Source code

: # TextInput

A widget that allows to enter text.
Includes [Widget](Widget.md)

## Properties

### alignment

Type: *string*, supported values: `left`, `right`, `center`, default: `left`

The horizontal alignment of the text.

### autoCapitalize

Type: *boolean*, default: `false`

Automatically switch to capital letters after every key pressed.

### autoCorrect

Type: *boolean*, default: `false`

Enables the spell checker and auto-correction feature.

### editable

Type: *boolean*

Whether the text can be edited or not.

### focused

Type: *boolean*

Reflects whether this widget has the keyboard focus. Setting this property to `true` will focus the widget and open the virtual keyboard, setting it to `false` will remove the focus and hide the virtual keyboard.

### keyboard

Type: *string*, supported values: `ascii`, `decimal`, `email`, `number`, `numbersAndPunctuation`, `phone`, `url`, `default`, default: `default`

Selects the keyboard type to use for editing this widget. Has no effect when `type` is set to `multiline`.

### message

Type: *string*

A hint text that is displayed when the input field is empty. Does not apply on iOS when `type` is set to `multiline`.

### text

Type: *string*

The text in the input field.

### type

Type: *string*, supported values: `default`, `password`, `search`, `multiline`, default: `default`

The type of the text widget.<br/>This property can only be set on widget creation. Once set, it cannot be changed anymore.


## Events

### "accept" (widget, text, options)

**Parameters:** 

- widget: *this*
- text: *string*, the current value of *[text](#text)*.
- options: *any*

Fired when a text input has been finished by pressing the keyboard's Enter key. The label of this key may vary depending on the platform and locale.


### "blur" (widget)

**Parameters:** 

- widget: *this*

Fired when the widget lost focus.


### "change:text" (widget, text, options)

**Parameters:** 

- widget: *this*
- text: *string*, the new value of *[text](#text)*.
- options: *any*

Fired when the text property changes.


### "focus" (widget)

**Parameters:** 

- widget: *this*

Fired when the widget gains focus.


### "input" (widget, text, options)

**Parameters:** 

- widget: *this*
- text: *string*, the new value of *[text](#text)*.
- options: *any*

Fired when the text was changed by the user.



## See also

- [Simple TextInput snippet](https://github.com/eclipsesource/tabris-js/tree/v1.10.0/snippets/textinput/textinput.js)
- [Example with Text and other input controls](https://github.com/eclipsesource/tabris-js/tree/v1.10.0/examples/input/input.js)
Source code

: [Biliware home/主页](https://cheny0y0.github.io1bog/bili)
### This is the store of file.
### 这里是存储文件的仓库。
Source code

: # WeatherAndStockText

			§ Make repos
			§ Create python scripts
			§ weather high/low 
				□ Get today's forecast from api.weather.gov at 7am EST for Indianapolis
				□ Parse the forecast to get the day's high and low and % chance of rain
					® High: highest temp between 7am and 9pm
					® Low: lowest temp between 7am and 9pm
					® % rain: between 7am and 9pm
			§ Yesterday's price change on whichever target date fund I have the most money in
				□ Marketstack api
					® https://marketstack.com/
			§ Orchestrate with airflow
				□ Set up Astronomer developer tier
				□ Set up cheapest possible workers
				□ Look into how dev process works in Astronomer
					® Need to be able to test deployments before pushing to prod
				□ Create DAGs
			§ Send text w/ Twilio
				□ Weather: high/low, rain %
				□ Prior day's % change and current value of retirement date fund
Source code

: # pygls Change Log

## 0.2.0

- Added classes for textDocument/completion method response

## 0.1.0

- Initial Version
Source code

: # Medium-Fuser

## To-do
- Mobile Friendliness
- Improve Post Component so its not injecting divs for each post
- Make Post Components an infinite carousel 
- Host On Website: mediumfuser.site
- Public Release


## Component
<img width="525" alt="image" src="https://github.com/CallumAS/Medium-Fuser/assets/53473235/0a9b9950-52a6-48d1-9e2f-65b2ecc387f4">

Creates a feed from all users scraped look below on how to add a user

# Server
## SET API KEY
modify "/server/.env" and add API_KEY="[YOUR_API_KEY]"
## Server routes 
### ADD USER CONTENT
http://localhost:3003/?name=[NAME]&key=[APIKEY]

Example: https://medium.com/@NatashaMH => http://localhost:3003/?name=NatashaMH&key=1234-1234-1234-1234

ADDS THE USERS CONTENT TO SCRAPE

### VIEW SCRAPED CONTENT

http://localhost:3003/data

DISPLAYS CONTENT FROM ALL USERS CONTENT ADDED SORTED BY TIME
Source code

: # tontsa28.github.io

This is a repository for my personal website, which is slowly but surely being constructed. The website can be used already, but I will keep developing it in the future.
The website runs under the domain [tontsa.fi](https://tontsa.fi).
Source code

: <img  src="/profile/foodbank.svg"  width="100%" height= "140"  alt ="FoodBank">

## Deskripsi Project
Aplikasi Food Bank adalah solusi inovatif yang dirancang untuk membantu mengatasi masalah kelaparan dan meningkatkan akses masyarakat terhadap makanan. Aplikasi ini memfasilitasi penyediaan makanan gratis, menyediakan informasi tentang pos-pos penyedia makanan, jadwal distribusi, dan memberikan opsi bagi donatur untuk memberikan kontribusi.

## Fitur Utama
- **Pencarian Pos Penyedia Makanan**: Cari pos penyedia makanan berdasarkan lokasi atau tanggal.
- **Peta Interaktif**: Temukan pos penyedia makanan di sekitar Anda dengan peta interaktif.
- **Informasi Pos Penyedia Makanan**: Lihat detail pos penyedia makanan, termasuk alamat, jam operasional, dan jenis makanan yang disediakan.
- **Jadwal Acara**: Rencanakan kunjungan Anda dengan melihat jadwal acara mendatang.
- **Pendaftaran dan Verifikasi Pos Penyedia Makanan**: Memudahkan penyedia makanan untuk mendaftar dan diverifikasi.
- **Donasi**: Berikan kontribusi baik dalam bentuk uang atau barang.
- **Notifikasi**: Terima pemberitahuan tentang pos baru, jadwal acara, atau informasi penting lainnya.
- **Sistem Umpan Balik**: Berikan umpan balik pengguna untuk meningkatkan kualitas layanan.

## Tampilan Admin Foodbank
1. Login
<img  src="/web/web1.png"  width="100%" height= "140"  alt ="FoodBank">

————————

- **ABOUT THIS EXERCISE**
Begin at the line that has "## Deskripsi Project" in the entries above; stop after the line that has "- **Sistem Umpan". Transcribe exactly those lines and no others.

- **RESULT FOR THIS EXERCISE**
## Deskripsi Project
Aplikasi Food Bank adalah solusi inovatif yang dirancang untuk membantu mengatasi masalah kelaparan dan meningkatkan akses masyarakat terhadap makanan. Aplikasi ini memfasilitasi penyediaan makanan gratis, menyediakan informasi tentang pos-pos penyedia makanan, jadwal distribusi, dan memberikan opsi bagi donatur untuk memberikan kontribusi.

## Fitur Utama
- **Pencarian Pos Penyedia Makanan**: Cari pos penyedia makanan berdasarkan lokasi atau tanggal.
- **Peta Interaktif**: Temukan pos penyedia makanan di sekitar Anda dengan peta interaktif.
- **Informasi Pos Penyedia Makanan**: Lihat detail pos penyedia makanan, termasuk alamat, jam operasional, dan jenis makanan yang disediakan.
- **Jadwal Acara**: Rencanakan kunjungan Anda dengan melihat jadwal acara mendatang.
- **Pendaftaran dan Verifikasi Pos Penyedia Makanan**: Memudahkan penyedia makanan untuk mendaftar dan diverifikasi.
- **Donasi**: Berikan kontribusi baik dalam bentuk uang atau barang.
- **Notifikasi**: Terima pemberitahuan tentang pos baru, jadwal acara, atau informasi penting lainnya.
- **Sistem Umpan Balik**: Berikan umpan balik pengguna untuk meningkatkan kualitas layanan.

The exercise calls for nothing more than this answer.